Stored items
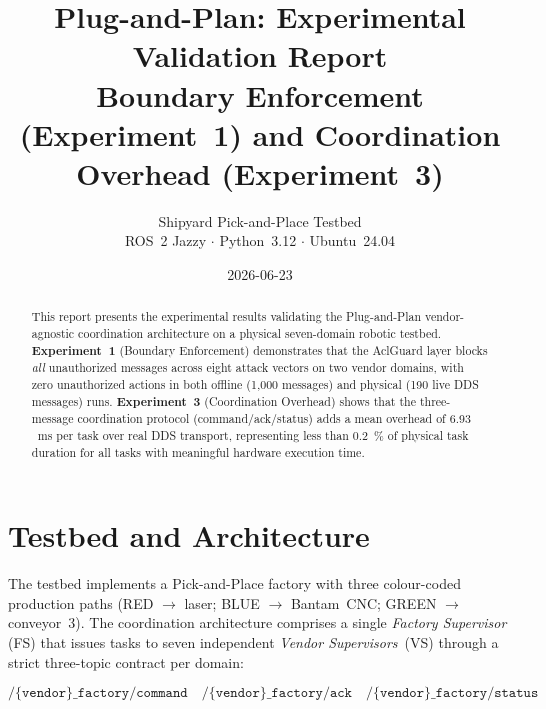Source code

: \documentclass[11pt,a4paper]{article}
\title{\textbf{Plug-and-Plan: Experimental Validation Report}\\
  \large Boundary Enforcement (Experiment~1) and
  Coordination Overhead (Experiment~3)}
\author{Shipyard Pick-and-Place Testbed\\
  ROS~2 Jazzy $\cdot$ Python~3.12 $\cdot$ Ubuntu~24.04}
\date{2026-06-23}
\newcommand{\ms}{\,\si{ms}}
\begin{document}
\maketitle

\begin{abstract}
This report presents the experimental results validating the Plug-and-Plan
vendor-agnostic coordination architecture on a physical seven-domain robotic
testbed.
\textbf{Experiment~1} (Boundary Enforcement) demonstrates that the AclGuard
layer blocks \emph{all} unauthorized messages across eight attack vectors on
two vendor domains, with zero unauthorized actions in both offline (1{,}000
messages) and physical (190 live DDS messages) runs.
\textbf{Experiment~3} (Coordination Overhead) shows that the three-message
coordination protocol (command/ack/status) adds a mean overhead of
\SI{6.93}{\ms} per task over real DDS transport, representing less than
\SI{0.2}{\percent} of physical task duration for all tasks with meaningful
hardware execution time.
\end{abstract}

\tableofcontents

\newpage

\section{Testbed and Architecture}

The testbed implements a Pick-and-Place factory with three colour-coded
production paths (RED $\to$ laser; BLUE $\to$ Bantam~CNC; GREEN $\to$
conveyor~3).
The coordination architecture comprises a single \emph{Factory Supervisor}
(FS) that issues tasks to seven independent \emph{Vendor Supervisors}~(VS)
through a strict three-topic contract per domain:

\[
  \texttt{/\{vendor\}\_factory/command} \quad
  \texttt{/\{vendor\}\_factory/ack} \quad
  \texttt{/\{vendor\}\_factory/status}
\]
\end{document}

THE TASK: Print the records again exactly, pictures excluded.

RESULT OF THE EXERCISE:
Source code

: \documentclass[11pt,a4paper]{article}
\title{\textbf{Plug-and-Plan: Experimental Validation Report}\\
  \large Boundary Enforcement (Experiment~1) and
  Coordination Overhead (Experiment~3)}
\author{Shipyard Pick-and-Place Testbed\\
  ROS~2 Jazzy $\cdot$ Python~3.12 $\cdot$ Ubuntu~24.04}
\date{2026-06-23}
\newcommand{\ms}{\,\si{ms}}
\begin{document}
\maketitle

\begin{abstract}
This report presents the experimental results validating the Plug-and-Plan
vendor-agnostic coordination architecture on a physical seven-domain robotic
testbed.
\textbf{Experiment~1} (Boundary Enforcement) demonstrates that the AclGuard
layer blocks \emph{all} unauthorized messages across eight attack vectors on
two vendor domains, with zero unauthorized actions in both offline (1{,}000
messages) and physical (190 live DDS messages) runs.
\textbf{Experiment~3} (Coordination Overhead) shows that the three-message
coordination protocol (command/ack/status) adds a mean overhead of
\SI{6.93}{\ms} per task over real DDS transport, representing less than
\SI{0.2}{\percent} of physical task duration for all tasks with meaningful
hardware execution time.
\end{abstract}

\tableofcontents

\newpage

\section{Testbed and Architecture}

The testbed implements a Pick-and-Place factory with three colour-coded
production paths (RED $\to$ laser; BLUE $\to$ Bantam~CNC; GREEN $\to$
conveyor~3).
The coordination architecture comprises a single \emph{Factory Supervisor}
(FS) that issues tasks to seven independent \emph{Vendor Supervisors}~(VS)
through a strict three-topic contract per domain:

\[
  \texttt{/\{vendor\}\_factory/command} \quad
  \texttt{/\{vendor\}\_factory/ack} \quad
  \texttt{/\{vendor\}\_factory/status}
\]
\end{document}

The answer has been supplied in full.